§ **Your objective**: When you reproduce these records, keep every word exactly and drop the images.

§ **Input material**:
- Opening Delimiter -

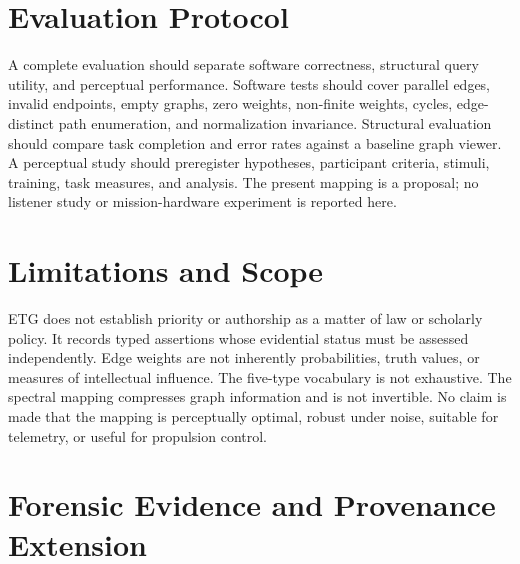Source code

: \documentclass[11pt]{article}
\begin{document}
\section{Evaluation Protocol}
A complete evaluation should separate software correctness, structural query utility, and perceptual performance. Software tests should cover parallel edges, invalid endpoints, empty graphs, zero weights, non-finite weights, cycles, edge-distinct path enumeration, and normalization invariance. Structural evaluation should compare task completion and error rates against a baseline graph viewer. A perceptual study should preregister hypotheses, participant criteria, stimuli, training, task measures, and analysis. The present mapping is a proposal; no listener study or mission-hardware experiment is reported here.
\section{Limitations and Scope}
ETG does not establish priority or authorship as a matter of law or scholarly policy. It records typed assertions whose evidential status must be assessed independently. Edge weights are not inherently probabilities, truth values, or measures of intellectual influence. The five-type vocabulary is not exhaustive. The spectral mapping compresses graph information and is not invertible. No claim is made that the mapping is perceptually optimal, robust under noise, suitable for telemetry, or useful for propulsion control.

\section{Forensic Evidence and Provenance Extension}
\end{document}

- Closing Delimiter -

§ **Your response**:
Source code

: \documentclass[11pt]{article}
\begin{document}
\section{Evaluation Protocol}
A complete evaluation should separate software correctness, structural query utility, and perceptual performance. Software tests should cover parallel edges, invalid endpoints, empty graphs, zero weights, non-finite weights, cycles, edge-distinct path enumeration, and normalization invariance. Structural evaluation should compare task completion and error rates against a baseline graph viewer. A perceptual study should preregister hypotheses, participant criteria, stimuli, training, task measures, and analysis. The present mapping is a proposal; no listener study or mission-hardware experiment is reported here.
\section{Limitations and Scope}
ETG does not establish priority or authorship as a matter of law or scholarly policy. It records typed assertions whose evidential status must be assessed independently. Edge weights are not inherently probabilities, truth values, or measures of intellectual influence. The five-type vocabulary is not exhaustive. The spectral mapping compresses graph information and is not invertible. No claim is made that the mapping is perceptually optimal, robust under noise, suitable for telemetry, or useful for propulsion control.

\section{Forensic Evidence and Provenance Extension}
\end{document}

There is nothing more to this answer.